Pero la reacción que desencadena revela una tensión acumulada. La queja inicial no apunta al contenido del cambio, sino al proceso: una contribución aprobada rápidamente, sin el nivel de discusión pública que normalmente se exige en el proyecto.
Este contraste —entre contribuciones que tardan años en avanzar y otras que se integran en días— actúa como catalizador de una crítica mucho más profunda sobre gobernanza, equidad y eficiencia dentro del ecosistema.
“Las ruedas se han desprendido”
La frase más citada de Mullenweg no deja espacio para ambigüedades: el proyecto, en su opinión, ha perdido el rumbo.
Según su diagnóstico, WordPress no está siendo superado por competidores externos. El problema es interno. “No nos está matando la competencia, creo que nos lo hemos buscado nosotros mismos”, afirma, apuntando a una cultura que ha llevado ciertos principios del open source —como el consenso amplio y la discusión pública— a un extremo contraproducente .
El resultado, describe, es una organización donde incluso decisiones menores pueden quedar atrapadas en semanas de debate, con múltiples participantes y sin una resolución clara.
La burocracia del consenso
Uno de los puntos más críticos de su intervención es la “expansión del proceso”. Mullenweg argumenta que las reglas diseñadas para proteger la apertura y la participación han terminado generando fricción.
La necesidad de consenso amplio, la coordinación global entre zonas horarias y la expectativa de discusión pública constante han convertido la toma de decisiones en un proceso lento y, en algunos casos, paralizante.

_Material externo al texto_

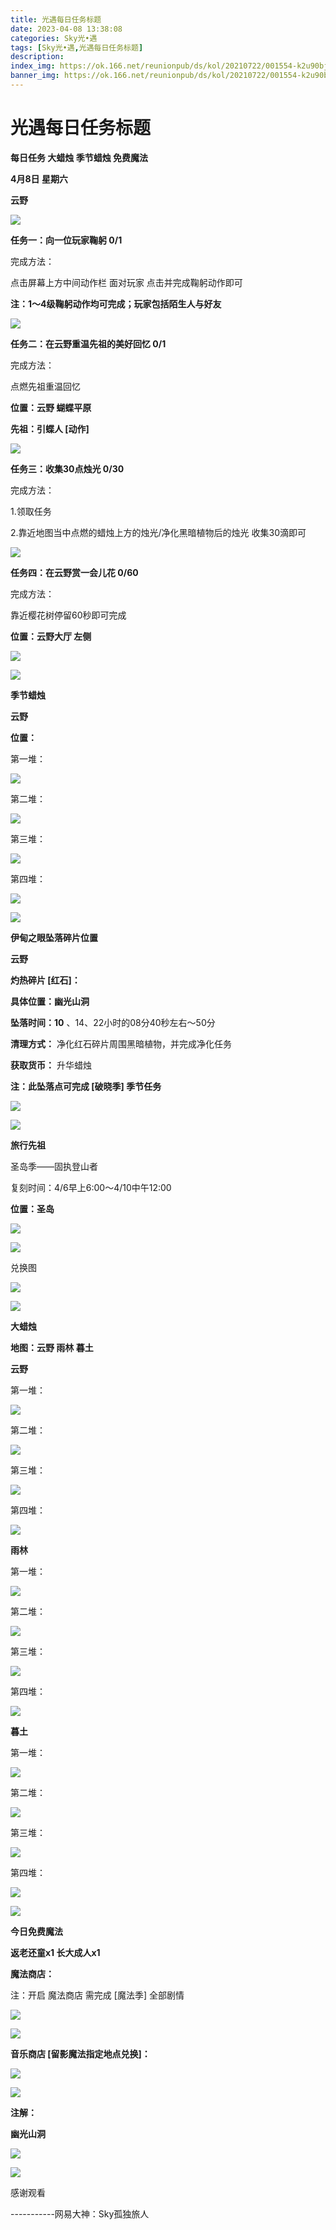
 ```yaml
---
title: 光遇每日任务标题
date: 2023-04-08 13:38:08
categories: Sky光•遇
tags: [Sky光•遇,光遇每日任务标题]
description: 
index_img: https://ok.166.net/reunionpub/ds/kol/20210722/001554-k2u90bj7ay.png?imageView&thumbnail=600x0&type=jpg
banner_img: https://ok.166.net/reunionpub/ds/kol/20210722/001554-k2u90bj7ay.png?imageView&thumbnail=600x0&type=jpg
---
```

# 光遇每日任务标题
**每日任务 大蜡烛 季节蜡烛 免费魔法**

 **4月8日 星期六**

 **云野**

![](https://img.166.net/reunionpub/ds/kol/20230408/001056-nli5s67uvj.jpg)

 **任务一：向一位玩家鞠躬 0/1**

完成方法：

点击屏幕上方中间动作栏 面对玩家 点击并完成鞠躬动作即可

 **注：1～4级鞠躬动作均可完成；玩家包括陌生人与好友**

![](https://img.166.net/reunionpub/ds/kol/20230408/000528-dqb7iop3eh.jpg)

 **任务二：在云野重温先祖的美好回忆 0/1**

完成方法：

点燃先祖重温回忆

 **位置：云野 蝴蝶平原**

 **先祖：引蝶人 [动作]**

![](https://img.166.net/reunionpub/ds/kol/20230408/000552-zc0vg6lh54.jpeg)

 **任务三：收集30点烛光 0/30**

完成方法：

1.领取任务

2.靠近地图当中点燃的蜡烛上方的烛光/净化黑暗植物后的烛光 收集30滴即可

![](https://img.166.net/reunionpub/ds/kol/20230408/000607-pqt673yrsd.jpg)

 **任务四：在云野赏一会儿花 0/60**

完成方法：

靠近樱花树停留60秒即可完成

 **位置：云野大厅 左侧**

![](https://img.166.net/reunionpub/ds/kol/20230408/000624-q1zn609cbt.jpeg)

![](https://img.166.net/reunionpub/ds/kol/20221018/100256-wzutnocka0.png)

 **季节蜡烛**

 **云野**

 **位置：**

第一堆：

![](https://img.166.net/reunionpub/ds/kol/20230407/235221-1kc8nbtrlu.jpeg)

第二堆：

![](https://img.166.net/reunionpub/ds/kol/20230407/235232-sunos8c12t.jpeg)

第三堆：

![](https://img.166.net/reunionpub/ds/kol/20230407/235241-aociv7jthu.jpeg)

第四堆：

![](https://img.166.net/reunionpub/ds/kol/20230407/235250-z31hdbskrp.jpeg)

![](https://img.166.net/reunionpub/ds/kol/20221130/005912-5mvshq9nf3.png)

 **伊甸之眼坠落碎片位置**

 **云野**

 **灼热碎片 [红石]：**

 **具体位置：幽光山洞**

 **坠落时间：10** 、14、22小时的08分40秒左右～50分

 **清理方式：** 净化红石碎片周围黑暗植物，并完成净化任务

 **获取货币：** 升华蜡烛

 **注：此坠落点可完成  [破晓季] 季节任务**

![](https://img.166.net/reunionpub/ds/kol/20230408/001246-fssdglben1.png)

![](https://img.166.net/reunionpub/ds/kol/20230313/005012-cdpy0kr1uq.png)

 **旅行先祖**

圣岛季——固执登山者

复刻时间：4/6早上6:00～4/10中午12:00

 **位置：圣岛**

![](https://img.166.net/reunionpub/ds/kol/20230405/005117-upmb6qigeh.jpg)

![](https://img.166.net/reunionpub/ds/kol/20230405/002310-sf4b6n8hdz.jpeg)

兑换图

![](https://img.166.net/reunionpub/ds/kol/20230407/195003-t04guobs5y.jpg)

![](https://img.166.net/reunionpub/ds/kol/20230313/005012-cdpy0kr1uq.png)

 **大蜡烛**

 **地图：云野 雨林 暮土**

 **云野**

第一堆：

![](https://img.166.net/reunionpub/ds/kol/20230407/234847-wg9j2hv4pf.jpeg)

第二堆：

![](https://img.166.net/reunionpub/ds/kol/20230407/234856-k735adlrsh.jpeg)

第三堆：

![](https://img.166.net/reunionpub/ds/kol/20230407/234903-3vltdo0nrq.jpeg)

第四堆：

![](https://img.166.net/reunionpub/ds/kol/20230407/234917-578mrsobli.jpeg)

 **雨林**

第一堆：

![](https://img.166.net/reunionpub/ds/kol/20230406/235927-rtqnpu9si7.jpeg)

第二堆：

![](https://img.166.net/reunionpub/ds/kol/20230406/235935-u2yw5sa7si.jpeg)

第三堆：

![](https://img.166.net/reunionpub/ds/kol/20230406/235955-sm4fqevzh9.jpeg)

第四堆：

![](https://img.166.net/reunionpub/ds/kol/20230407/000005-l9qpke125h.jpeg)

 **暮土**

第一堆：

![](https://img.166.net/reunionpub/ds/kol/20230407/235022-mfstlgz68a.jpeg)

第二堆：

![](https://img.166.net/reunionpub/ds/kol/20230407/235030-sav09b14zw.jpeg)

第三堆：

![](https://img.166.net/reunionpub/ds/kol/20230407/235037-3s1ebd8pko.jpeg)

第四堆：

![](https://img.166.net/reunionpub/ds/kol/20230407/235043-zg6vpn3j05.jpeg)

![](https://img.166.net/reunionpub/ds/kol/20221018/100256-wzutnocka0.png)

 **今日免费魔法**

 **返老还童x1 长大成人x1**

 **魔法商店：**

注：开启 魔法商店 需完成 [魔法季] 全部剧情

![](https://img.166.net/reunionpub/ds/kol/20221018/100559-oibznvdtus.png)

![](https://img.166.net/reunionpub/ds/kol/20230407/235117-zaywrb7s80.jpeg)

 **音乐商店 [留影魔法指定地点兑换]：**

![](https://img.166.net/reunionpub/ds/kol/20230407/235132-r91hsfb8k7.jpeg)

 **![](https://img.166.net/reunionpub/ds/kol/20221018/100256-wzutnocka0.png)**

 **注解：**

 **幽光山洞**

![](https://img.166.net/reunionpub/ds/kol/20230408/001631-y2qt1a3n8e.jpeg)

 **![](https://img.166.net/reunionpub/ds/kol/20221018/100256-wzutnocka0.png)**

感谢观看

\-----------网易大神：Sky孤独旅人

En sus palabras, estas prácticas se han vuelto “iatrogénicas”: mecanismos que, en lugar de sanar el sistema, lo dañan desde dentro .
Un ecosistema que dificulta contribuir
Otro eje central es la experiencia del colaborador. Mullenweg sostiene que contribuir a WordPress se ha vuelto “increíblemente doloroso”, alejando incluso a perfiles valiosos.
Ejemplos como el proceso de revisión de temas o el rechazo de propuestas innovadoras refuerzan esta idea. La crítica no apunta a la falta de talento —que reconoce ampliamente— sino a un sistema que no logra canalizarlo de manera efectiva.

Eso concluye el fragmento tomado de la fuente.